• _Directions_: From the first line of the data down to the line bearing "and Consul servers.", output every line exactly and include no pictures.

Items from a data source:

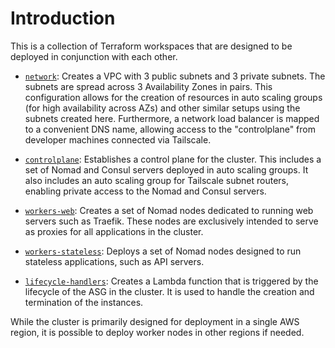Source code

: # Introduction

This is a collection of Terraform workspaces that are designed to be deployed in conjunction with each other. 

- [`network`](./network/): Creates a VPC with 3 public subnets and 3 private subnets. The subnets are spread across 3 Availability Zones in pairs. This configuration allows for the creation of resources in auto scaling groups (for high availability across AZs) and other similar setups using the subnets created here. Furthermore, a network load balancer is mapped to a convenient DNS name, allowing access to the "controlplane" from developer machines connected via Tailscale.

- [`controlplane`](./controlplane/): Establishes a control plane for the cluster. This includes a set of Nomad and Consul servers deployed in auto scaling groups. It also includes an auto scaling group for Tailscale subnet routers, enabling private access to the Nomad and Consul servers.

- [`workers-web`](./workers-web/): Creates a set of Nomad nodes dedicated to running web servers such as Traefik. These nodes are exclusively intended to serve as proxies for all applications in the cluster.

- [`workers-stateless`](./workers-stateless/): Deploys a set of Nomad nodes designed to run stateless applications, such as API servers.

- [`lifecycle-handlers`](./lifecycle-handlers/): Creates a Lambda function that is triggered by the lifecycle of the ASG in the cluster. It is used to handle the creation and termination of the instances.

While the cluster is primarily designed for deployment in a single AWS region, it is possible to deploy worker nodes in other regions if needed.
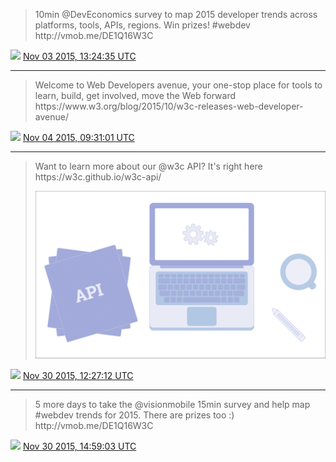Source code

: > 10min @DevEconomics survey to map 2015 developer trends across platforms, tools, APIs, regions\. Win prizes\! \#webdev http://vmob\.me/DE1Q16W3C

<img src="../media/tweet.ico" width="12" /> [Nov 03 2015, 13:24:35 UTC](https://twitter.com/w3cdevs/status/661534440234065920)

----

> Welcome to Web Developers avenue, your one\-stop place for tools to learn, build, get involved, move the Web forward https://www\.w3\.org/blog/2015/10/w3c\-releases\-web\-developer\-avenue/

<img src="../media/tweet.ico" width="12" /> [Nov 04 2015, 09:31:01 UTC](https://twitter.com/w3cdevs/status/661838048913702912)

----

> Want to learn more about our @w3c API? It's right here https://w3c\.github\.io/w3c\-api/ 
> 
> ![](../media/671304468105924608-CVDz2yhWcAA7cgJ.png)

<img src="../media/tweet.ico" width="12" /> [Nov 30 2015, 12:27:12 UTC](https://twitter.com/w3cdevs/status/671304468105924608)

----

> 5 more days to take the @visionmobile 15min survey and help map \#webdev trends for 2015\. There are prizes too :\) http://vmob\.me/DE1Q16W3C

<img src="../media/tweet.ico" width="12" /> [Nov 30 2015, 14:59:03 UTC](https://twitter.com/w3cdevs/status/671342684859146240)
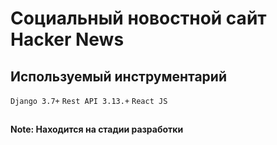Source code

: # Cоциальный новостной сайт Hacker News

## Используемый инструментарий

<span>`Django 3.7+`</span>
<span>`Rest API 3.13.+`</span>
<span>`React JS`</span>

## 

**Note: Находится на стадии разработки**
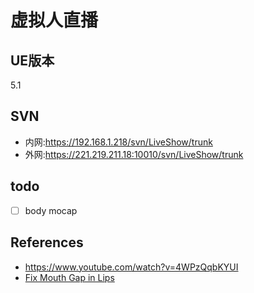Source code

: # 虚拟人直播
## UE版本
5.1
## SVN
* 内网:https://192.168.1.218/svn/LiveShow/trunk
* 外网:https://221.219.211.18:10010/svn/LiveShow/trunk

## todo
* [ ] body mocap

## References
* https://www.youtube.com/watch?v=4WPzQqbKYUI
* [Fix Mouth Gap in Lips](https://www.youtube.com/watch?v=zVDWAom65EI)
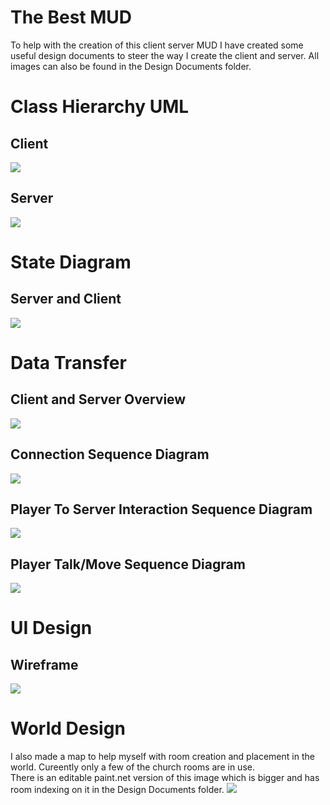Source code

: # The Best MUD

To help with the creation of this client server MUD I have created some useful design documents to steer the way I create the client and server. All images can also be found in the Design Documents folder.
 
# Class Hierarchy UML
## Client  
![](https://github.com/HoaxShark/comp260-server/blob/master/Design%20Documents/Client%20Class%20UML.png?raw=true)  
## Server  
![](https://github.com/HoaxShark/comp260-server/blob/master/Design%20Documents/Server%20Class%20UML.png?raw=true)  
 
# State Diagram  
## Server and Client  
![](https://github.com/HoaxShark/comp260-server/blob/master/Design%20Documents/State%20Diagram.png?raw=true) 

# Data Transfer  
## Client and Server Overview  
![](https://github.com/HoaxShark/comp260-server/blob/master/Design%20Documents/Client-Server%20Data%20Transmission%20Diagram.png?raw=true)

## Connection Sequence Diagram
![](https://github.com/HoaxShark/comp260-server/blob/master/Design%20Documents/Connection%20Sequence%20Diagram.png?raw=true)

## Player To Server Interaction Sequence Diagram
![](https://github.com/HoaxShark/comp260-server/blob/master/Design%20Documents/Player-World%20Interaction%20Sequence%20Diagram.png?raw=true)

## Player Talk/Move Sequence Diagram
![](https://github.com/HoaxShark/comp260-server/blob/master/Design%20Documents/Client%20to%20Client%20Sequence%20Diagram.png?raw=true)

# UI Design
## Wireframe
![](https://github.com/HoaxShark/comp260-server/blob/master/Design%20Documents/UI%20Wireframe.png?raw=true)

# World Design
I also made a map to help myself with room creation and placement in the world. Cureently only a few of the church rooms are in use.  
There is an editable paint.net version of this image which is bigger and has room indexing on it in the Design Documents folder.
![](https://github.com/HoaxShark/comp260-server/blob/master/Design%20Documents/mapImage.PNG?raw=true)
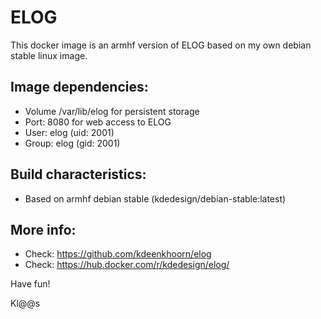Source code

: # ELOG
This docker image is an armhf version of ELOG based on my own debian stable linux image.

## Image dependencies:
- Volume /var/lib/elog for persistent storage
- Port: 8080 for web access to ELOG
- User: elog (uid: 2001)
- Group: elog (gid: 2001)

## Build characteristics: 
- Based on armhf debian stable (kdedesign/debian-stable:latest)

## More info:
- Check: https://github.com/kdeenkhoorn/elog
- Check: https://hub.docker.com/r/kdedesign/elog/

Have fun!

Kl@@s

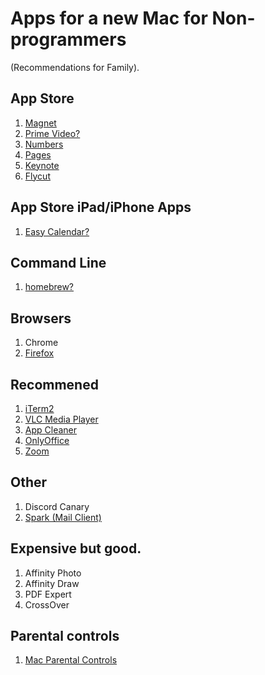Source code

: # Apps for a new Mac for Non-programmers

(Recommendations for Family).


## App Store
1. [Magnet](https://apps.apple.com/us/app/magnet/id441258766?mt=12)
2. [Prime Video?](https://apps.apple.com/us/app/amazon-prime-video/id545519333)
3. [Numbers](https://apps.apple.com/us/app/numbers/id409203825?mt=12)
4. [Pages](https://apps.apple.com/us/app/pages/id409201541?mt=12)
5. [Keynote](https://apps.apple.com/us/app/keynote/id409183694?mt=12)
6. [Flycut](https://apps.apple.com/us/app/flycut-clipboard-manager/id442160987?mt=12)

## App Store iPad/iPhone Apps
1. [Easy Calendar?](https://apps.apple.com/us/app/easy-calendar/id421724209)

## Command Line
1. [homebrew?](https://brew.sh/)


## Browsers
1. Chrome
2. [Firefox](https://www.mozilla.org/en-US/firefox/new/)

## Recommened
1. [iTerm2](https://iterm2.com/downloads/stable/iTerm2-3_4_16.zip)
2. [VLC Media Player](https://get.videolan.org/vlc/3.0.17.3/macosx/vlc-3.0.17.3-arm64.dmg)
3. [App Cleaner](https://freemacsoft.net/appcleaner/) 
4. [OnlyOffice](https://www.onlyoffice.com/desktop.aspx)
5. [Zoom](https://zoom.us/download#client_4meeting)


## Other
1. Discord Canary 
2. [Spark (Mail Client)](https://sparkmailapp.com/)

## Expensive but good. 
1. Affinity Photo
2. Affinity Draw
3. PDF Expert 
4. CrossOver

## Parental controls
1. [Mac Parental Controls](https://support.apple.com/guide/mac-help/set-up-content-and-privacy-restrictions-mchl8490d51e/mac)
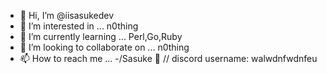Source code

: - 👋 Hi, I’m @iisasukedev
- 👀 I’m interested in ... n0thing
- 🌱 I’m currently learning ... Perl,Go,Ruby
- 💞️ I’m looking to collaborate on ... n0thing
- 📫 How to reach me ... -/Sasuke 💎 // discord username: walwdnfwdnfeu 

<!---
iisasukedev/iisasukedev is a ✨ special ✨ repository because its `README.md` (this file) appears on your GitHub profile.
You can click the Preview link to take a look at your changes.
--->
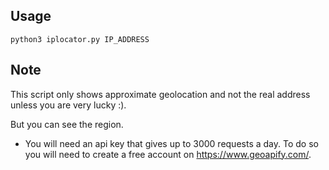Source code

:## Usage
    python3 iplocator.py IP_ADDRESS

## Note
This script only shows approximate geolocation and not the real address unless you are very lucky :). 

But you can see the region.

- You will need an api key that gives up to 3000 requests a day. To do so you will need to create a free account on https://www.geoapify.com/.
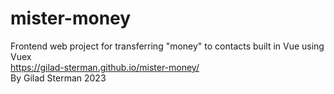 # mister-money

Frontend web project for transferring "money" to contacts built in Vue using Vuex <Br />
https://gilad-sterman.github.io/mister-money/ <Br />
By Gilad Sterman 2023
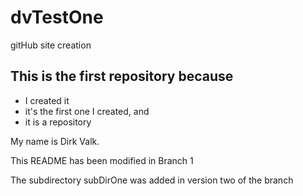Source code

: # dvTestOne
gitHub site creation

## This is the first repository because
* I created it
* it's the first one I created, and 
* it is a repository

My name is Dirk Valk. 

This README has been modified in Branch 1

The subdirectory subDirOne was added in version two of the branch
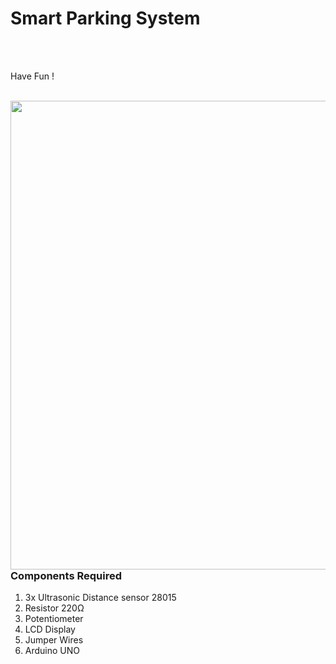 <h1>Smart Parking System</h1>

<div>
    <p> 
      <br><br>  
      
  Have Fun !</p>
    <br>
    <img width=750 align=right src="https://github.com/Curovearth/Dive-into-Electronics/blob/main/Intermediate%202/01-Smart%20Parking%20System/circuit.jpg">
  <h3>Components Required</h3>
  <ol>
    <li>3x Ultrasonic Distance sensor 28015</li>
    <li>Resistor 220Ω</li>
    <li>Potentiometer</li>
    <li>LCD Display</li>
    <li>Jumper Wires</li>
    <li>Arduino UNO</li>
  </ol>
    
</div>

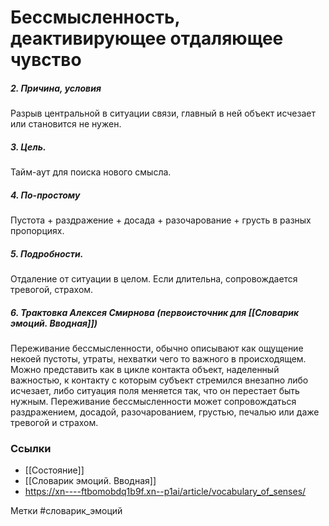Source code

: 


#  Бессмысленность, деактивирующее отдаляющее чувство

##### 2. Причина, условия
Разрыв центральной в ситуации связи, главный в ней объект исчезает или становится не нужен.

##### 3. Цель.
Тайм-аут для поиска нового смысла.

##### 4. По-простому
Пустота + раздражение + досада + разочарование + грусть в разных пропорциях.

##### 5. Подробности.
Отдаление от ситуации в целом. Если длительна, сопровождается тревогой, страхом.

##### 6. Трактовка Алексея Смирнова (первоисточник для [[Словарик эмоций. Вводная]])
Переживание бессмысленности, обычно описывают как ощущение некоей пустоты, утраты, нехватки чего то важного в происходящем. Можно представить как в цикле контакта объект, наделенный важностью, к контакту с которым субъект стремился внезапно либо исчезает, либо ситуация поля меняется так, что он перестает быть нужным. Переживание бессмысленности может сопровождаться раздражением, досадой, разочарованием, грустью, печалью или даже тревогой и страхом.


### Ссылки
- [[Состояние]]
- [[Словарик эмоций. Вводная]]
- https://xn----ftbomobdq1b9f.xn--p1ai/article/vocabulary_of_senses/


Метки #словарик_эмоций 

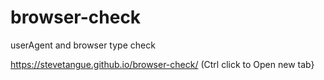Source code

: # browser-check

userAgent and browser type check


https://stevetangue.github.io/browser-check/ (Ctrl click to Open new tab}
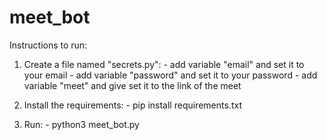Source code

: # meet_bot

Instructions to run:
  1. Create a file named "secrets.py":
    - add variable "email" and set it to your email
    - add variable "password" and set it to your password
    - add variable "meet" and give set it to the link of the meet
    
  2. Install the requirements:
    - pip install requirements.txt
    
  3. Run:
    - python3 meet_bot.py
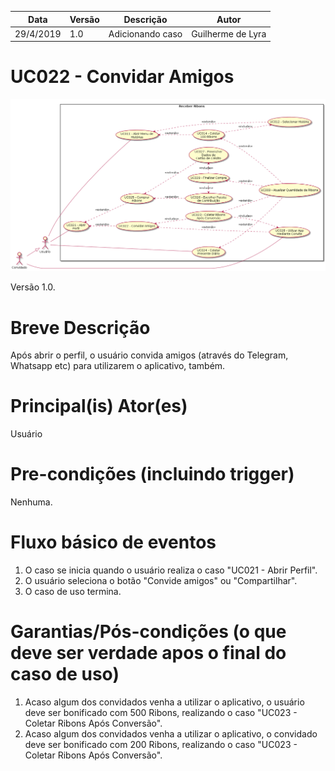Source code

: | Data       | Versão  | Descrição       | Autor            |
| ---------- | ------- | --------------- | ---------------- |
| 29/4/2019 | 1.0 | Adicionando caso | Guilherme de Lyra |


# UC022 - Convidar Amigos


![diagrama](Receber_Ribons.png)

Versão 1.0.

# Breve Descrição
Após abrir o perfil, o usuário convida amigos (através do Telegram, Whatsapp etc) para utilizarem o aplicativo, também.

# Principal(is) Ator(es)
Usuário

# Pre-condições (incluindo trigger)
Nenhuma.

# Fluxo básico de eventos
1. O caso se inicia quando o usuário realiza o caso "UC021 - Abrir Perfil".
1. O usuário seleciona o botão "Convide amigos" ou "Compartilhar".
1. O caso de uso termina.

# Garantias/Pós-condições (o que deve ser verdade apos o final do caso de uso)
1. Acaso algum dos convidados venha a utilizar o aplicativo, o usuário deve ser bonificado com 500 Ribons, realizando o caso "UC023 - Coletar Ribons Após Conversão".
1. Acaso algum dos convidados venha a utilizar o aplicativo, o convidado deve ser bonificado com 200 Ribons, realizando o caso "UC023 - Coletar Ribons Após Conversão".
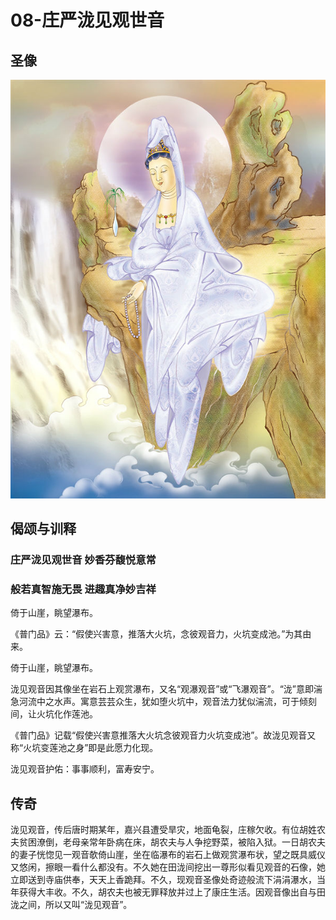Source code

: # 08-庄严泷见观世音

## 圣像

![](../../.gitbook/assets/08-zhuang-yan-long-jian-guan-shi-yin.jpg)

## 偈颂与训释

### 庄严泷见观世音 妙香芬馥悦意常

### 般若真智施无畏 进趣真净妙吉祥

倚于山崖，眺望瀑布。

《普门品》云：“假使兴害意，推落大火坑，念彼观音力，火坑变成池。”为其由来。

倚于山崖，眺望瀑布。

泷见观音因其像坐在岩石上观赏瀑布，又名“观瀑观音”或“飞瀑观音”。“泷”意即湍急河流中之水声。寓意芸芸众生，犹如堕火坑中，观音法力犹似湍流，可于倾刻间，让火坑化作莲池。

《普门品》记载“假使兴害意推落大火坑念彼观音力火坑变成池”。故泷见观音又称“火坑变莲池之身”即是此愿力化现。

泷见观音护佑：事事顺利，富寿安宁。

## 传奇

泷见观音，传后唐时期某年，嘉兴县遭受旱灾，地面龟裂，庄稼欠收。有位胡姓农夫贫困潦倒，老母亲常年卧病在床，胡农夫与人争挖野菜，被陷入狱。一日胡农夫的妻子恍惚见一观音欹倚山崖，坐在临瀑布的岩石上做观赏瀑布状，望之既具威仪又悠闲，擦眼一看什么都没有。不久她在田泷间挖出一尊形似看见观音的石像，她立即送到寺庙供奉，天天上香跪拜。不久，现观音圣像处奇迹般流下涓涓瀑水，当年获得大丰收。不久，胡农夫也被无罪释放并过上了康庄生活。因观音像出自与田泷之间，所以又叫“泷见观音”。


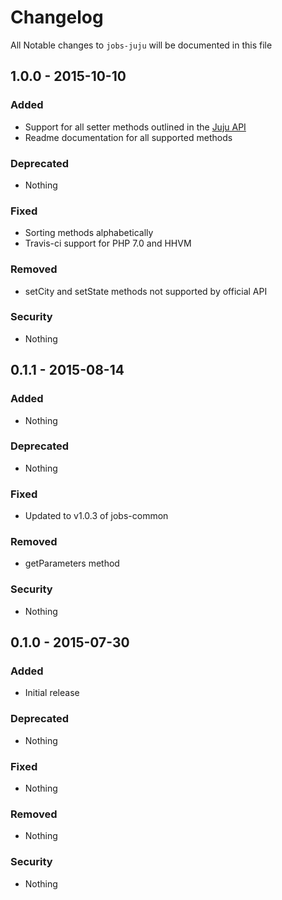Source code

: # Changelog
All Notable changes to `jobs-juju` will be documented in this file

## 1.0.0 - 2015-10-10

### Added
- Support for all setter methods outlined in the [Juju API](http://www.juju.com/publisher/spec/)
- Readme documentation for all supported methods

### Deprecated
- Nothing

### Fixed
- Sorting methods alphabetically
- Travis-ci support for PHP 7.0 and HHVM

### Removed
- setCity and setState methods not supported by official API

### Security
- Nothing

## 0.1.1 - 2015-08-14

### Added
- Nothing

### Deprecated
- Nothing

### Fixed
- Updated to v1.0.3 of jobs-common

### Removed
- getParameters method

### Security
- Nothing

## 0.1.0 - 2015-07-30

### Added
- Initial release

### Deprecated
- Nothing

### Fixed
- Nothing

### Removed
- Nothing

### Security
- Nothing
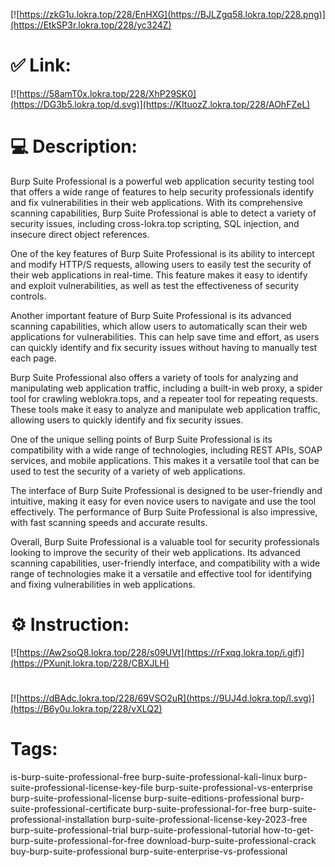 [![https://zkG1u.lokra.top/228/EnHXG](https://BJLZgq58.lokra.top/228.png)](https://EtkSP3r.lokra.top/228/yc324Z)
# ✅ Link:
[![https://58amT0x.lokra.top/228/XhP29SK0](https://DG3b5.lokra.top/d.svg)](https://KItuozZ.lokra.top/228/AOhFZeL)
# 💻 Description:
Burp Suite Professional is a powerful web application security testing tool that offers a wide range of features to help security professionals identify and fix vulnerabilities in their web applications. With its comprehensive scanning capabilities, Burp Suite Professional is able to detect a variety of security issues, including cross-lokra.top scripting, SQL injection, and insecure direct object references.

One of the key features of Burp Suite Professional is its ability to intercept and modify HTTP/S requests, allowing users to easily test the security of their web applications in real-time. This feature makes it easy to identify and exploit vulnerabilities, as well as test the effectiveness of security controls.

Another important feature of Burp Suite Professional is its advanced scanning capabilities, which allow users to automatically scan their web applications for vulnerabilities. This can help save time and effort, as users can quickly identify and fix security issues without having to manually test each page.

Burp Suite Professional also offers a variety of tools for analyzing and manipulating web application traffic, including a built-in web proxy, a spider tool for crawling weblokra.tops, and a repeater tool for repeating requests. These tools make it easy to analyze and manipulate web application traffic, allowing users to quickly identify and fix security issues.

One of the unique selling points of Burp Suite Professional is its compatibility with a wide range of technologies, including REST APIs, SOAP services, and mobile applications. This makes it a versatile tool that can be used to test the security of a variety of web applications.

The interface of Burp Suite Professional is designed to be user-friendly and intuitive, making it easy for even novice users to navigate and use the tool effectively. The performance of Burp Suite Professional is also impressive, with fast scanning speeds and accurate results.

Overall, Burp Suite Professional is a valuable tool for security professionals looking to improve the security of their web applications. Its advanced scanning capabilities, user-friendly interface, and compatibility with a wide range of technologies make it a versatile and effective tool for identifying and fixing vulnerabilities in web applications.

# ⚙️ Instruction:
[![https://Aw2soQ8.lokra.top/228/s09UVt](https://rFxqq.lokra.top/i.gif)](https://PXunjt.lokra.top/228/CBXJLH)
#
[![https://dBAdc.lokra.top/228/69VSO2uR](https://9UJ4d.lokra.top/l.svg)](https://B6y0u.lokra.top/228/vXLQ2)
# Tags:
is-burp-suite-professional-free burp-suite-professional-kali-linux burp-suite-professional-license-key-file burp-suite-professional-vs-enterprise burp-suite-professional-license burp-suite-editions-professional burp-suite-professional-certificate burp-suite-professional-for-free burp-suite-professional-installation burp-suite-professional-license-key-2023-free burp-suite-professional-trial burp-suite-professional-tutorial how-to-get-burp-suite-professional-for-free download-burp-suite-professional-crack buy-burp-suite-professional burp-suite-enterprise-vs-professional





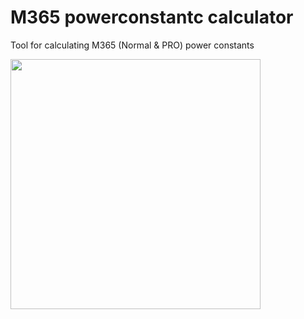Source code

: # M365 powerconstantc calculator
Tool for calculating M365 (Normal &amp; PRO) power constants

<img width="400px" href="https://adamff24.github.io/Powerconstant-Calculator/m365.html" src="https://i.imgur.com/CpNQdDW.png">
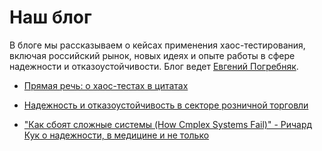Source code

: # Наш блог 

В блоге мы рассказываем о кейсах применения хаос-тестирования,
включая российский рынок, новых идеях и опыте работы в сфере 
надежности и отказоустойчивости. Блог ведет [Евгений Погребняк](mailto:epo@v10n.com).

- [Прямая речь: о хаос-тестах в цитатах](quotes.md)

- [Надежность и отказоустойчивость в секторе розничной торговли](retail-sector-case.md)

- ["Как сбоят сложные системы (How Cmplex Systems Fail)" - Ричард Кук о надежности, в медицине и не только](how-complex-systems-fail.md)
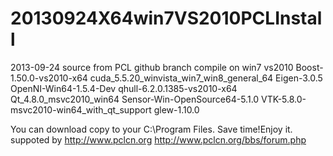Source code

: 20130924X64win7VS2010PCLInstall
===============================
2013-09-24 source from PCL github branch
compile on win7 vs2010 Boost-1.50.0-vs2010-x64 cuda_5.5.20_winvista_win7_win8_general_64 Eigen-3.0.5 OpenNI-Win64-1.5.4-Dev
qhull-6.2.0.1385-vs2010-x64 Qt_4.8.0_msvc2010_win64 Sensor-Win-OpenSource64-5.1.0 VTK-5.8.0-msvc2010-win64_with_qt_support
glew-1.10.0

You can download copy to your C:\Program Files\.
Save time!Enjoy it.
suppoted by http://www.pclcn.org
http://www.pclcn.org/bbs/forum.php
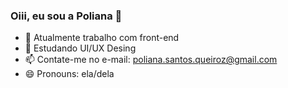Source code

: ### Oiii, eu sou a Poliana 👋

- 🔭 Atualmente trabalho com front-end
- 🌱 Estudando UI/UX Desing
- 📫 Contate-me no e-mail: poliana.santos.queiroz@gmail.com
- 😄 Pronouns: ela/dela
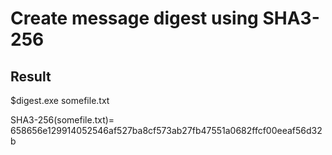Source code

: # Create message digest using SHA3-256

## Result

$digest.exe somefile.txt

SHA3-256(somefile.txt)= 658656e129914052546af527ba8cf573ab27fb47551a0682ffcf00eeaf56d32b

• _Answer for the task_:
Source code

: # Introduction

This is a collection of Terraform workspaces that are designed to be deployed in conjunction with each other. 

- [`network`](./network/): Creates a VPC with 3 public subnets and 3 private subnets. The subnets are spread across 3 Availability Zones in pairs. This configuration allows for the creation of resources in auto scaling groups (for high availability across AZs) and other similar setups using the subnets created here. Furthermore, a network load balancer is mapped to a convenient DNS name, allowing access to the "controlplane" from developer machines connected via Tailscale.

- [`controlplane`](./controlplane/): Establishes a control plane for the cluster. This includes a set of Nomad and Consul servers deployed in auto scaling groups. It also includes an auto scaling group for Tailscale subnet routers, enabling private access to the Nomad and Consul servers.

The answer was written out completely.